Saved entries
--- START ---

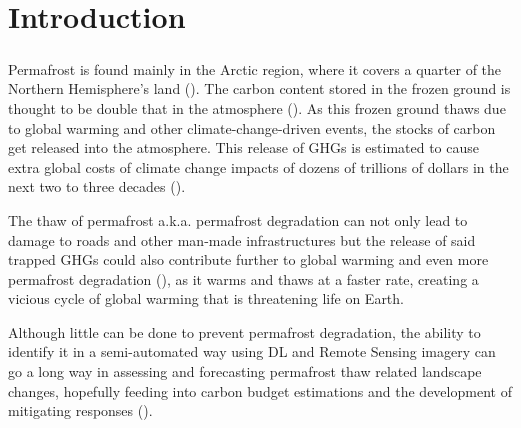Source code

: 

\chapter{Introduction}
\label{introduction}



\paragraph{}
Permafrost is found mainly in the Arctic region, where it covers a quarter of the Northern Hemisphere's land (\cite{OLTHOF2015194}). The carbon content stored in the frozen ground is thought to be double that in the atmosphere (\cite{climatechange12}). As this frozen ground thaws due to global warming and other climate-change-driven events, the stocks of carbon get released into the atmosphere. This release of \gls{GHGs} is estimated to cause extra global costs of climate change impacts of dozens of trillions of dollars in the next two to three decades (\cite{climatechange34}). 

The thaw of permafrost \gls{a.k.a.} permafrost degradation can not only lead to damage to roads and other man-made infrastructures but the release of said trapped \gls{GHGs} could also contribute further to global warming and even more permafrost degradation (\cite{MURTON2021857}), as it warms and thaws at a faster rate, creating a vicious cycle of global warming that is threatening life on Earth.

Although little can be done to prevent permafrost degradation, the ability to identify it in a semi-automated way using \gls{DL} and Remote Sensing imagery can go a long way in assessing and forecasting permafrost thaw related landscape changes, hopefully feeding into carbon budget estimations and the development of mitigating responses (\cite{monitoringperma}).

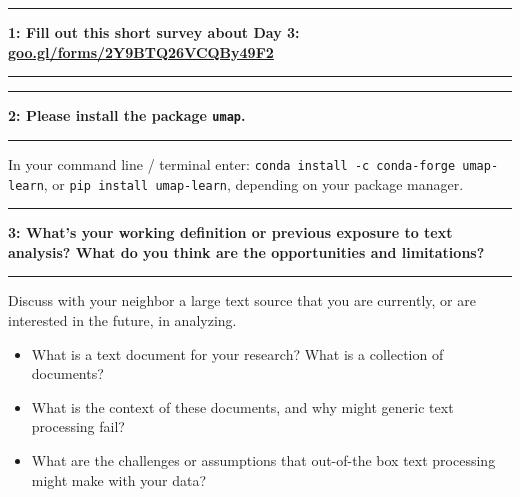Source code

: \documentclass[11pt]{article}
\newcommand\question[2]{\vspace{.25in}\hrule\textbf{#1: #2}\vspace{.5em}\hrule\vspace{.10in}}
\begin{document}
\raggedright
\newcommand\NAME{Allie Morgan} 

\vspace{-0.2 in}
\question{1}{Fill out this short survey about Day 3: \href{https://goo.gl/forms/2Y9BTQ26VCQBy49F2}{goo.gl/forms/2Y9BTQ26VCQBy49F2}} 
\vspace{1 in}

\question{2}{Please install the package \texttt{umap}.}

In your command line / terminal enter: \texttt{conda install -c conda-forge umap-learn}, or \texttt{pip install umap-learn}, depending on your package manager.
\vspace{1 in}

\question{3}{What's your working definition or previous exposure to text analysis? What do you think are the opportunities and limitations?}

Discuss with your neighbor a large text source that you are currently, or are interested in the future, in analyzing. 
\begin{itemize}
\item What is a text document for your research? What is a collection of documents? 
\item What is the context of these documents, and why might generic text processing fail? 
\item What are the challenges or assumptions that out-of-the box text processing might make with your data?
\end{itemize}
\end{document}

--- END ---
--- START ---

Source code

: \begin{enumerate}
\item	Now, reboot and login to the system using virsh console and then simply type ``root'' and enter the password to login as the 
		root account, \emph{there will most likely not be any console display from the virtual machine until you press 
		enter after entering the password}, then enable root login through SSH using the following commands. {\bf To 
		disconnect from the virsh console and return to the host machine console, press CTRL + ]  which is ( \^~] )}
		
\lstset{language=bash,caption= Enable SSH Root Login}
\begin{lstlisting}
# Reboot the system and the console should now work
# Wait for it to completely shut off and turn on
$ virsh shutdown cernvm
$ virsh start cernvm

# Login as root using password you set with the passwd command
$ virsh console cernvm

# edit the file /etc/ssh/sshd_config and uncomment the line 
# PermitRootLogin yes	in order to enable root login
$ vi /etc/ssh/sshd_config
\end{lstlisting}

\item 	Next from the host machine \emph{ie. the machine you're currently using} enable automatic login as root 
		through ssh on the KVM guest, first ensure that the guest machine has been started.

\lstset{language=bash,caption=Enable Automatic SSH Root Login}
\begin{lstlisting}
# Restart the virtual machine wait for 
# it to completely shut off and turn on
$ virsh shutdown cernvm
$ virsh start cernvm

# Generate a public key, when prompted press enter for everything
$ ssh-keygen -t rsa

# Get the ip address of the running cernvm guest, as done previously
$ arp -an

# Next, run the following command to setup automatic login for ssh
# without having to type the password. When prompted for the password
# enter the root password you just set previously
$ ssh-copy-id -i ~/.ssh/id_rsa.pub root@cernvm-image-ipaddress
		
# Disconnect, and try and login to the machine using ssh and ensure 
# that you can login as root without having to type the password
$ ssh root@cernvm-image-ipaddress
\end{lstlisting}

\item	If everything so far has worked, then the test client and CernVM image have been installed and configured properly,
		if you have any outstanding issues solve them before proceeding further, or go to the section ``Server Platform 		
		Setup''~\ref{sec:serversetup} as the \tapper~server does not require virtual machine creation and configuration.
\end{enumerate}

--- END ---
--- START ---

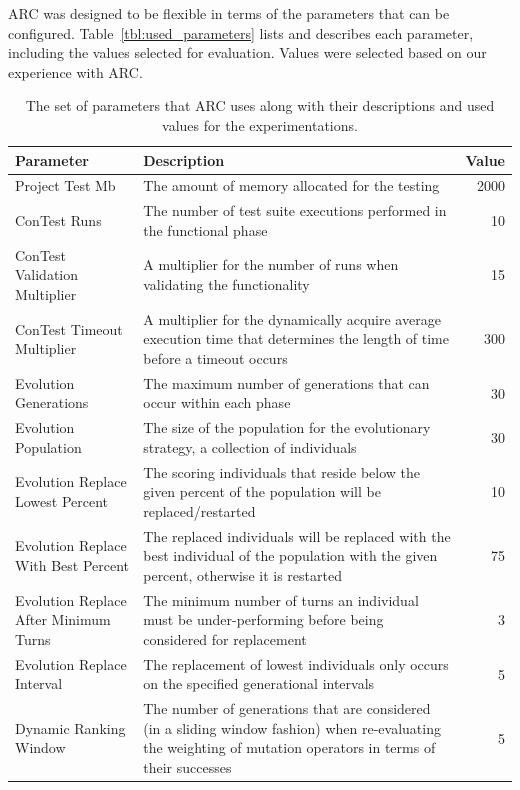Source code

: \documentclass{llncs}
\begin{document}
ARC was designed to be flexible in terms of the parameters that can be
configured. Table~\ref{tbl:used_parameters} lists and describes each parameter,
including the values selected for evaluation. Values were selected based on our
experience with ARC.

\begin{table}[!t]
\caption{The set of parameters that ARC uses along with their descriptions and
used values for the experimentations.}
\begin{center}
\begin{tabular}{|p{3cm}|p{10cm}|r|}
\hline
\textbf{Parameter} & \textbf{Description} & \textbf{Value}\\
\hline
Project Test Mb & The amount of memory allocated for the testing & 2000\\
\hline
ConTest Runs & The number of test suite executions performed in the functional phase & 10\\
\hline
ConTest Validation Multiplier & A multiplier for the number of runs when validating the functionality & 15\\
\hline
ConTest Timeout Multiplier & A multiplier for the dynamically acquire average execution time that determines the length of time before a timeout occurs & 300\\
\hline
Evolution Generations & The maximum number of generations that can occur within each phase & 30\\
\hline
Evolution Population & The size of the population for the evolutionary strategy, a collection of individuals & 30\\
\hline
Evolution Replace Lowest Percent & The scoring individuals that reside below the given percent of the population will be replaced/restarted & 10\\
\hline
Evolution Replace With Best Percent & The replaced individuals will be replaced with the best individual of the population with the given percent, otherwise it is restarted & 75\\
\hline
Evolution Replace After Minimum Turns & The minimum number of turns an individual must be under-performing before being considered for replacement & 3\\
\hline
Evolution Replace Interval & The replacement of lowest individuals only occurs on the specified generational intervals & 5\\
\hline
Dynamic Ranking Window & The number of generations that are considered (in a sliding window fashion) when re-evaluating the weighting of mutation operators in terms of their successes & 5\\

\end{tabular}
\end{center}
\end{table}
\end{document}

--- END ---

> **What needs to be done**
Where a line in the records above includes the string "caption", show it.

> **Problem solution**
\lstset{language=bash,caption= Enable SSH Root Login}
\lstset{language=bash,caption=Enable Automatic SSH Root Login}
\caption{The set of parameters that ARC uses along with their descriptions and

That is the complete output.